Iodized salt does not cause thyroid cancer, which has become more common in China in recent years, health authorities announced on Monday, ahead of China's Iodine Deficiency Sickness Prevention Day that falls on May 15.
China's top health authority said on Monday that consuming iodized salt is still necessary in most parts of China to prevent any diseases related to iodine-deficiency, even though such diseases have been largely contained in China.
"There is no scientific evidence to show that the increasing occurrence of thyroid diseases reported in recent years is directly related to consuming iodized salt," the National Health and Family Planning Commission said in a statement on Monday.
"A major reason for the increase of thyroid diseases is that more people have had physical checkups in recent years. In particular, wide clinical application of highly sensitive scanning and testing devices has greatly increased the chance of these diseases being diagnosed at early stages," the commission said.

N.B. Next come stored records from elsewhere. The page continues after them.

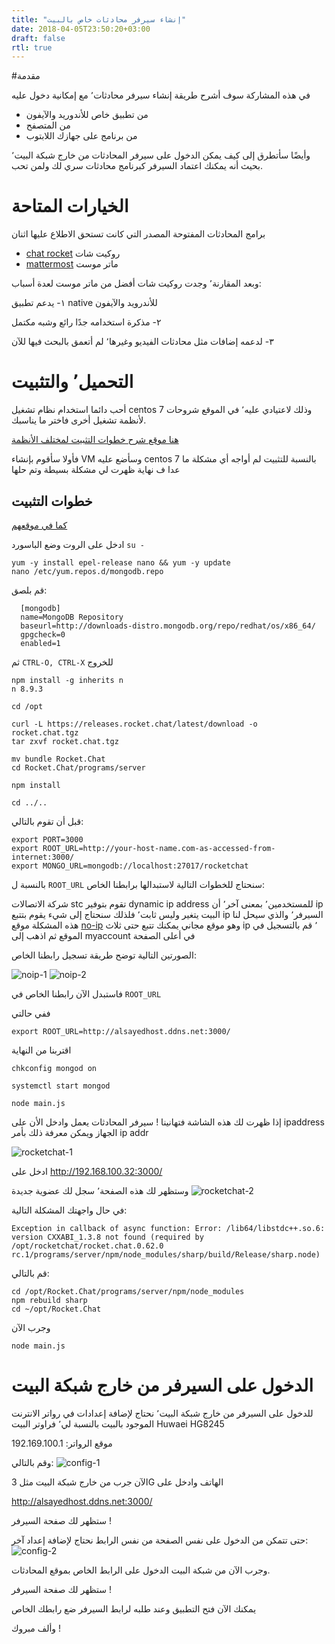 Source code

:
 ```yaml
---
title: "إنشاء سيرفر محادثات خاص بالبيت"
date: 2018-04-05T23:50:20+03:00
draft: false
rtl: true
---
```


#مقدمة

في هذه المشاركة سوف أشرح طريقة إنشاء سيرفر محادثات٬ مع إمكانية دخول عليه 

* من تطبيق خاص للأندوريد والآيفون
* من المتصفح
* من برنامج على جهازك اللابتوب

وأيضًا سأتطرق إلى كيف يمكن الدخول على سيرفر المحادثات من خارج شبكة البيت٬ بحيث أنه يمكنك اعتماد السيرفر كبرنامج محادثات سري لك ولمن تحب.

# الخيارات المتاحة

برامج المحادثات المفتوحة المصدر التي كانت تستحق الاطلاع عليها اثنان

* [chat rocket](https://rocket.chat/) روكيت شات
* [mattermost](https://about.mattermost.com/) ماتر موست

وبعد المقارنة٬ وجدت روكيت شات أفضل من ماتر موست لعدة أسباب:

١- يدعم تطبيق native
للأندرويد والآيفون

٢- مذكرة استخدامه جدًا رائع وشبه مكتمل

٣- لدعمه إضافات مثل محادثات الفيديو وغيرها٬ لم أتعمق بالبحث فيها للآن

# التحميل٬ والتثبيت

 أحب دائما استخدام نظام تشغيل centos 7
وذلك لاعتيادي عليه٬ 
في الموقع شروحات لأنظمة تشغيل أخرى فاختر ما يناسبك.


[هنا موقع شرح خطوات التثبيت لمختلف الأنظمة](https://rocket.chat/docs/installation/manual-installation/)

فأولا سأقوم بإنشاء VM وسأضع عليه centos 7
بالنسبة للتثبيت لم أواجه أي مشكلة ما عدا ف نهاية ظهرت لي مشكلة بسيطة وتم حلها

## خطوات التثبيت

[كما في موقعهم](https://rocket.chat/docs/installation/manual-installation/centos/)

ادخل على الروت وضع الباسورد `su -` 

```
yum -y install epel-release nano && yum -y update
nano /etc/yum.repos.d/mongodb.repo
```

قم بلصق:

```
  [mongodb]
  name=MongoDB Repository
  baseurl=http://downloads-distro.mongodb.org/repo/redhat/os/x86_64/
  gpgcheck=0
  enabled=1
```

ثم `CTRL-O, CTRL-X` للخروج

```
npm install -g inherits n
n 8.9.3

cd /opt

curl -L https://releases.rocket.chat/latest/download -o rocket.chat.tgz
tar zxvf rocket.chat.tgz

mv bundle Rocket.Chat
cd Rocket.Chat/programs/server

npm install

cd ../..

```
قبل أن تقوم بالتالي:

```
export PORT=3000
export ROOT_URL=http://your-host-name.com-as-accessed-from-internet:3000/
export MONGO_URL=mongodb://localhost:27017/rocketchat
```

بالنسبة ل `ROOT_URL` سنحتاج للخطوات التالية لاستبدالها برابطنا الخاص:

شركة الاتصالات stc تقوم بتوفير dynamic ip address للمستخدمين٬
بمعنى آخر٬ أن ip البيت يتغير وليس ثابت٬ فلذلك سنحتاج إلى شيء يقوم بتتبع ip السيرفر٬
والذي سيحل لنا هذه المشكلة موقع [no-ip](https://www.noip.com) وهو موقع مجاني يمكنك تتبع حتى ثلاث ip ٬
قم بالتسجيل في الموقع ثم اذهب إلى myaccount في أعلى الصفحة

الصورتين التالية توضح طريقة تسجيل رابطنا الخاص:

![noip-1](/img/2018/4/noip-1.png)
![noip-2](/img/2018/4/noip-2.png)

فاستبدل الآن رابطنا الخاص  في `ROOT_URL` 

ففي حالتي 
```
export ROOT_URL=http://alsayedhost.ddns.net:3000/
```

اقتربنا من النهاية

```
chkconfig mongod on

systemctl start mongod

node main.js

```

إذا ظهرت لك هذه الشاشة فتهانينا ! سيرفر المحادثات يعمل وادخل الأن على ipaddress الجهاز
ويمكن معرفة ذلك بأمر ip addr

![rocketchat-1](/img/2018/4/rocketchat-1.png)


 ادخل على
 http://192.168.100.32:3000/


وستظهر لك هذه الصفحة٬ سجل لك عضوية جديدة
![rocketchat-2](/img/2018/4/rocketchat-2.png)

في حال واجهتك المشكلة التالية:

```
Exception in callback of async function: Error: /lib64/libstdc++.so.6: version CXXABI_1.3.8 not found (required by /opt/rocketchat/rocket.chat.0.62.0 rc.1/programs/server/npm/node_modules/sharp/build/Release/sharp.node)
```

قم بالتالي:
```
cd /opt/Rocket.Chat/programs/server/npm/node_modules
npm rebuild sharp
cd ~/opt/Rocket.Chat
```
وجرب الآن
```
node main.js
```

# الدخول على السيرفر من خارج شبكة البيت

للدخول على السيرفر من خارج شبكة البيت٬ نحتاج لإضافة إعدادات في رواتر الانترنت الموجود بالبيت
بالنسبة لي٬ فراوتر البيت Huwaei HG8245

موقع الرواتر: 192.169.100.1

وقم بالتالي:
![config-1](/img/2018/4/config-1.png)

الآن جرب من خارج شبكة البيت مثل 3G الهاتف وادخل على

http://alsayedhost.ddns.net:3000/

ستظهر لك صفحة السيرفر !

حتى تتمكن من الدخول على نفس الصفحة من نفس الرابط نحتاج لإضافة إعداد آخر:
![config-2](/img/2018/4/config-2.png)

وجرب الآن من شبكة البيت الدخول على الرابط الخاص بموقع المحادثات.

ستظهر لك صفحة السيرفر !

يمكنك الآن فتح التطبيق وعند طلبه لرابط السيرفر ضع رابطك الخاص

وألف مبروك !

Robert Scherpbier, a heath official from United Nations Children's Fund, said that there has been a large increase in the incidence of thyroid cancer in most countries over the past 30 to 40 years.
"Rates of papillary thyroid cancer are increasing in countries with increasing, stable and decreasing iodine intake," he said. "There is greater evidence that iodine deficiency, instead of excess, causes thyroid disorders."
Improved diagnostic ability to detect small carcinomas is creating the illusion that thyroid disease is more prevalent than before, he said.
Thyroid cancer has been one of the most rapidly increasing cancers in many parts of China in the past two decades, according to the National Health and Family Planning Commission. This has caused worries among the public in recent years that the intake of iodine can cause the cancer, according to media reports.
In China, more than 90 percent of households consume iodized salt, and as a result iodine deficiency has been eliminated in children and pregnant women, according to a report by the National Health and Family Planning Commission, UNICEF and Global Alliance for Improved Nutrition completed in March.
In most areas of China, where iodine is lacking in the environment, the risk of iodine deficiency is greater than the risk of iodine excess and therefore it is critical to continue adding iodine to salt, the report said.
Before China began using iodized salt in 1994, 60 percent of Chinese were affected by iodine deficiency, which helped create 8 million goiter patients, according to official figures.
Dai Weixin, a professor in the endocrinology department of Peking Union Medical College Hospital, said most areas of China lack iodine, which makes consuming iodized salt the only way to make up for the deficiency.
"Even a slight excess of iodine intake will not cause harm to most people," he said.